**Work order**
Word for word, restate the records that come next, omitting the images.

(Data shown begins)

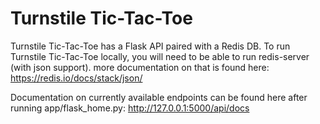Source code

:# Turnstile Tic-Tac-Toe

Turnstile Tic-Tac-Toe has a Flask API paired with a Redis DB. To run Turnstile Tic-Tac-Toe locally, you will need to be able to run redis-server (with json support). more documentation on that is found here: 
https://redis.io/docs/stack/json/

Documentation on currently available endpoints can be found here after running app/flask_home.py: http://127.0.0.1:5000/api/docs
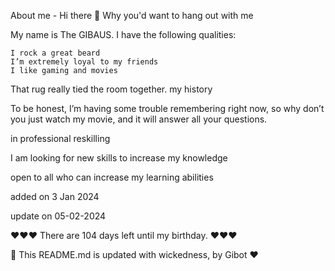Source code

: 
About me - Hi there 👋
Why you'd want to hang out with me

My name is The GIBAUS. I have the following qualities:

    I rock a great beard
    I’m extremely loyal to my friends
    I like gaming and movies

That rug really tied the room together.
my history

To be honest, I’m having some trouble remembering right now, so why don’t you just watch my movie, and it will answer all your questions.

in professional reskilling

I am looking for new skills to increase my knowledge

open to all who can increase my learning abilities

added on 3 Jan 2024

update on 05-02-2024

❤️❤️❤️  There are 104 days left until my birthday. ❤️❤️❤️

🤖 This README.md is updated with wickedness, by Gibot ❤️
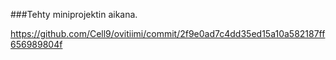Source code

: ###Tehty miniprojektin aikana.


https://github.com/Cell9/ovitiimi/commit/2f9e0ad7c4dd35ed15a10a582187ff656989804f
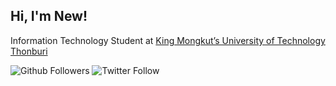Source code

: <h2> Hi, I'm New! </h2>
<p>Information Technology Student at <a href="https://www.kmutt.ac.th/en/">King Mongkut’s University of Technology Thonburi</a></p>

![Github Followers](https://img.shields.io/github/followers/NewBww?label=Follow&style=social)
![Twitter Follow](https://img.shields.io/twitter/follow/bwwnew?style=social)
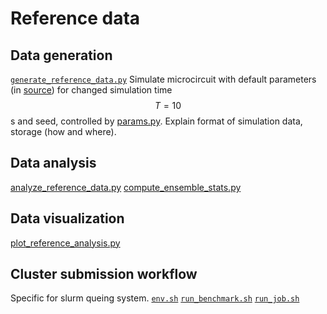 # Reference data

## Data generation
[`generate_reference_data.py`](generate_reference_data.py)
Simulate microcircuit with default parameters (in [source](../src/microcircuit/)) for changed simulation time $$T = 10$$s and seed, controlled by [params.py](params.py).
Explain format of simulation data, storage (how and where).

## Data analysis
[analyze_reference_data.py](analyze_reference_data.py)
[compute_ensemble_stats.py](compute_ensemble_stats.py)

## Data visualization
[plot_reference_analysis.py](plot_reference_analysis.py)

## Cluster submission workflow
Specific for slurm queing system.
[`env.sh`](cluster_submission/env.sh)
[`run_benchmark.sh`](cluster_submission/run_benchmark.sh)
[`run_job.sh`](cluster_submission/run_job.sh)



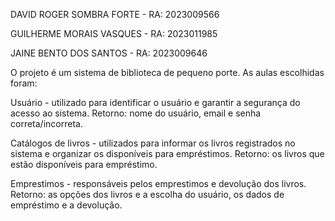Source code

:
DAVID ROGER SOMBRA FORTE - RA: 2023009566

GUILHERME MORAIS VASQUES - RA: 2023011985

JAINE BENTO DOS SANTOS - RA: 2023009646

O projeto é um sistema de biblioteca de pequeno porte. As aulas escolhidas foram:

Usuário - utilizado para identificar o usuário e garantir a segurança do acesso ao sistema. Retorno: nome do usuário, email e senha correta/incorreta.

Catálogos de livros - utilizados para informar os livros registrados no sistema e organizar os disponíveis para empréstimos. Retorno: os livros que estão disponíveis para empréstimo.

Emprestimos - responsáveis ​​pelos emprestimos e devolução dos livros. Retorno: as opções dos livros e a escolha do usuário, os dados de empréstimo e a devolução.

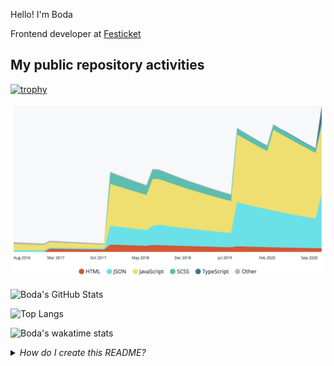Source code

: Hello! I'm Boda

Frontend developer at [Festicket](https://www.festicket.com/)

## My public repository activities

[![trophy](https://github-profile-trophy.vercel.app/?username=bodazhao&theme=onedark)](https://github.com/ryo-ma/github-profile-trophy)

![codersrank tech skills chart - November 2020](/image.png)

![Boda's GitHub Stats](https://github-readme-stats.vercel.app/api?username=bodazhao&show_icons=true&theme=graywhite)

![Top Langs](https://github-readme-stats.vercel.app/api/top-langs/?username=bodazhao&layout=compact)

![Boda's wakatime stats](https://github-readme-stats.vercel.app/api/wakatime?username=breakfast)

<details>
<summary><em>How do I create this README?</em></summary>
Try creating a repo and name it with your username 😉
</details>
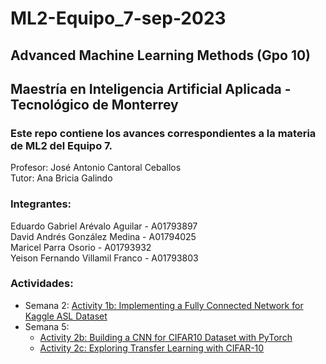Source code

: # ML2-Equipo_7-sep-2023

## Advanced Machine Learning Methods (Gpo 10)

## Maestría en Inteligencia Artificial Aplicada - Tecnológico de Monterrey

### Este repo contiene los avances correspondientes a la materia de ML2 del Equipo 7.

Profesor: José Antonio Cantoral Ceballos </br>
Tutor: Ana Bricia Galindo </br>

### Integrantes:

Eduardo Gabriel Arévalo Aguilar - A01793897 </br>
David Andrés González Medina - A01794025 </br>
Maricel Parra Osorio - A01793932 </br>
Yeison Fernando Villamil Franco - A01793803 </br>

### Actividades:

- Semana 2: [Activity 1b: Implementing a Fully Connected Network for Kaggle ASL Dataset](/Semana_2/TC4033_Activity1b_Equipo-7.ipynb)
- Semana 5: 
    * [Activity 2b: Building a CNN for CIFAR10 Dataset with PyTorch](/Semana_5/A2b_DL_TC5033_AD2023_.ipynb)
    * [Activity 2c: Exploring Transfer Learning with CIFAR-10](/Semana_5/A2c_DL_TC5033_AD2023.ipynb)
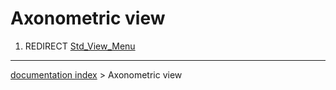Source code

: # Axonometric view
1.  REDIRECT [Std\_View\_Menu](Std_View_Menu.md)

---
[documentation index](../README.md) > Axonometric view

(Data shown ends)

**Exercise result**
Source code

:# Turnstile Tic-Tac-Toe

Turnstile Tic-Tac-Toe has a Flask API paired with a Redis DB. To run Turnstile Tic-Tac-Toe locally, you will need to be able to run redis-server (with json support). more documentation on that is found here: 
https://redis.io/docs/stack/json/

Documentation on currently available endpoints can be found here after running app/flask_home.py: http://127.0.0.1:5000/api/docs
Source code

: 
About me - Hi there 👋
Why you'd want to hang out with me

My name is The GIBAUS. I have the following qualities:

    I rock a great beard
    I’m extremely loyal to my friends
    I like gaming and movies

That rug really tied the room together.
my history

To be honest, I’m having some trouble remembering right now, so why don’t you just watch my movie, and it will answer all your questions.

in professional reskilling

I am looking for new skills to increase my knowledge

open to all who can increase my learning abilities

added on 3 Jan 2024

update on 05-02-2024

❤️❤️❤️  There are 104 days left until my birthday. ❤️❤️❤️

🤖 This README.md is updated with wickedness, by Gibot ❤️
Source code

: ###Tehty miniprojektin aikana.


https://github.com/Cell9/ovitiimi/commit/2f9e0ad7c4dd35ed15a10a582187ff656989804f
Source code

: <h2> Hi, I'm New! </h2>
<p>Information Technology Student at <a href="https://www.kmutt.ac.th/en/">King Mongkut’s University of Technology Thonburi</a></p>

![Github Followers](https://img.shields.io/github/followers/NewBww?label=Follow&style=social)
![Twitter Follow](https://img.shields.io/twitter/follow/bwwnew?style=social)
 # Reference data

## Data generation
[`generate_reference_data.py`](generate_reference_data.py)
Simulate microcircuit with default parameters (in [source](../src/microcircuit/)) for changed simulation time $$T = 10$$s and seed, controlled by [params.py](params.py).
Explain format of simulation data, storage (how and where).

## Data analysis
[analyze_reference_data.py](analyze_reference_data.py)
[compute_ensemble_stats.py](compute_ensemble_stats.py)

## Data visualization
[plot_reference_analysis.py](plot_reference_analysis.py)

## Cluster submission workflow
Specific for slurm queing system.
[`env.sh`](cluster_submission/env.sh)
[`run_benchmark.sh`](cluster_submission/run_benchmark.sh)
[`run_job.sh`](cluster_submission/run_job.sh)



Source code

:
DAVID ROGER SOMBRA FORTE - RA: 2023009566

GUILHERME MORAIS VASQUES - RA: 2023011985

JAINE BENTO DOS SANTOS - RA: 2023009646

O projeto é um sistema de biblioteca de pequeno porte. As aulas escolhidas foram:

Usuário - utilizado para identificar o usuário e garantir a segurança do acesso ao sistema. Retorno: nome do usuário, email e senha correta/incorreta.

Catálogos de livros - utilizados para informar os livros registrados no sistema e organizar os disponíveis para empréstimos. Retorno: os livros que estão disponíveis para empréstimo.

Emprestimos - responsáveis ​​pelos emprestimos e devolução dos livros. Retorno: as opções dos livros e a escolha do usuário, os dados de empréstimo e a devolução.

Source code

: Hello! I'm Boda

Frontend developer at [Festicket](https://www.festicket.com/)

## My public repository activities

[![trophy](https://github-profile-trophy.vercel.app/?username=bodazhao&theme=onedark)](https://github.com/ryo-ma/github-profile-trophy)

![codersrank tech skills chart - November 2020](/image.png)

![Boda's GitHub Stats](https://github-readme-stats.vercel.app/api?username=bodazhao&show_icons=true&theme=graywhite)

![Top Langs](https://github-readme-stats.vercel.app/api/top-langs/?username=bodazhao&layout=compact)

![Boda's wakatime stats](https://github-readme-stats.vercel.app/api/wakatime?username=breakfast)

<details>
<summary><em>How do I create this README?</em></summary>
Try creating a repo and name it with your username 😉
</details>
Source code

: # ML2-Equipo_7-sep-2023

## Advanced Machine Learning Methods (Gpo 10)

## Maestría en Inteligencia Artificial Aplicada - Tecnológico de Monterrey

### Este repo contiene los avances correspondientes a la materia de ML2 del Equipo 7.

Profesor: José Antonio Cantoral Ceballos </br>
Tutor: Ana Bricia Galindo </br>

### Integrantes:

Eduardo Gabriel Arévalo Aguilar - A01793897 </br>
David Andrés González Medina - A01794025 </br>
Maricel Parra Osorio - A01793932 </br>
Yeison Fernando Villamil Franco - A01793803 </br>

### Actividades:

- Semana 2: [Activity 1b: Implementing a Fully Connected Network for Kaggle ASL Dataset](/Semana_2/TC4033_Activity1b_Equipo-7.ipynb)
- Semana 5: 
    * [Activity 2b: Building a CNN for CIFAR10 Dataset with PyTorch](/Semana_5/A2b_DL_TC5033_AD2023_.ipynb)
    * [Activity 2c: Exploring Transfer Learning with CIFAR-10](/Semana_5/A2c_DL_TC5033_AD2023.ipynb)
Source code

: # Axonometric view
1.  REDIRECT [Std\_View\_Menu](Std_View_Menu.md)

---
[documentation index](../README.md) > Axonometric view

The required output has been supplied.